The string "specific" appears in some lines of the entries that follow; copy each such line.

============================================================

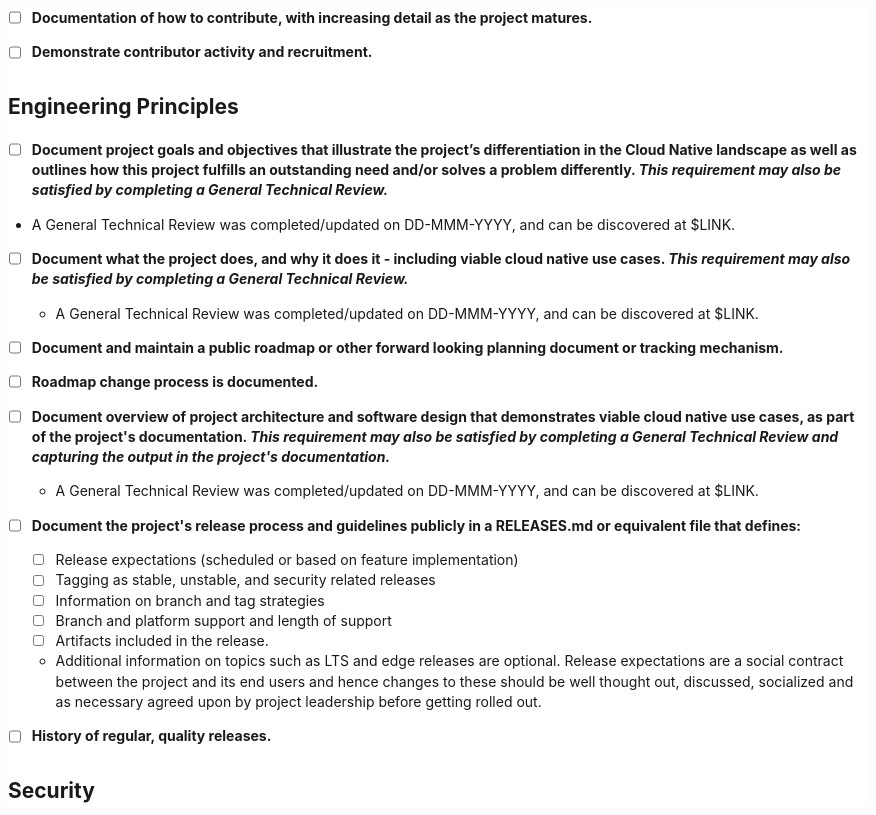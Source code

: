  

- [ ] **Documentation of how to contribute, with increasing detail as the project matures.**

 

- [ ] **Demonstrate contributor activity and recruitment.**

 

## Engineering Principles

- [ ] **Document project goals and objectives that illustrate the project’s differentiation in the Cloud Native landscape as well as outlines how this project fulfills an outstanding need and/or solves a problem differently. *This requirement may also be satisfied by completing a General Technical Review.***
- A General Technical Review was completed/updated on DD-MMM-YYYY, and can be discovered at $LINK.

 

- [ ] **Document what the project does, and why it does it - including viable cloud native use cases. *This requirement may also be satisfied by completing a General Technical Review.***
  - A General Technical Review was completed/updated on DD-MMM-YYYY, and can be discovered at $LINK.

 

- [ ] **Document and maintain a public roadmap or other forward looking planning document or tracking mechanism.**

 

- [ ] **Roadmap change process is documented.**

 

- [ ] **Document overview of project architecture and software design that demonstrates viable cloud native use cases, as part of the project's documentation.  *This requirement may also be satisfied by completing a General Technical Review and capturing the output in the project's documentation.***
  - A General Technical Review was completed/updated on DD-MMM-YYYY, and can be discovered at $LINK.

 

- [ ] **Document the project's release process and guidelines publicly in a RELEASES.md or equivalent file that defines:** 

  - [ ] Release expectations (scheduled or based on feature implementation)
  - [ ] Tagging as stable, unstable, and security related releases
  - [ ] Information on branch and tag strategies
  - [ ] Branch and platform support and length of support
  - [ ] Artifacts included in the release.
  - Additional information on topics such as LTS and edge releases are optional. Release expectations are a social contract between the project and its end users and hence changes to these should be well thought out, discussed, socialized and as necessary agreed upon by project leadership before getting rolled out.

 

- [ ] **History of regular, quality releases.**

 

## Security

============================================================

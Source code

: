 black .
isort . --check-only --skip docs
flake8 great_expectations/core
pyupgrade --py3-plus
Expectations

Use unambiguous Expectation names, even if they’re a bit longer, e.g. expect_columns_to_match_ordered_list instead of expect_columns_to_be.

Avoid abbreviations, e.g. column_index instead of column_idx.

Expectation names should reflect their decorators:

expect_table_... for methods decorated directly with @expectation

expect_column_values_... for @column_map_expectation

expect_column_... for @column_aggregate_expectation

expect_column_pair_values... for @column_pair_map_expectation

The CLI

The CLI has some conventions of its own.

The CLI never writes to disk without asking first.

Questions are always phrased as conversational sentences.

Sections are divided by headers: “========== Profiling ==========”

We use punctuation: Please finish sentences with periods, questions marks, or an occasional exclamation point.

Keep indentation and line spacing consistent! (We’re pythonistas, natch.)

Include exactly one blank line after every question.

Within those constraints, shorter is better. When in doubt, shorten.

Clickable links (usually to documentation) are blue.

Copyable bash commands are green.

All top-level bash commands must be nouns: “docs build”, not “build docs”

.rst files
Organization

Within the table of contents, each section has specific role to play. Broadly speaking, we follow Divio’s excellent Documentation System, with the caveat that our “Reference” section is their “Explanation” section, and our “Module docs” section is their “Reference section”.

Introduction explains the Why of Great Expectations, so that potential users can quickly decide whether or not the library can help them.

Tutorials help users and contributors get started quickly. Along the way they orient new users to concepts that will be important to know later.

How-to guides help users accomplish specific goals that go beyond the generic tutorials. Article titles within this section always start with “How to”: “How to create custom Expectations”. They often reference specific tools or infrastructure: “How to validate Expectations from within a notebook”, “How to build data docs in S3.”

============================================================

● **Completed exercise**
Within the table of contents, each section has specific role to play. Broadly speaking, we follow Divio’s excellent Documentation System, with the caveat that our “Reference” section is their “Explanation” section, and our “Module docs” section is their “Reference section”.
How-to guides help users accomplish specific goals that go beyond the generic tutorials. Article titles within this section always start with “How to”: “How to create custom Expectations”. They often reference specific tools or infrastructure: “How to validate Expectations from within a notebook”, “How to build data docs in S3.”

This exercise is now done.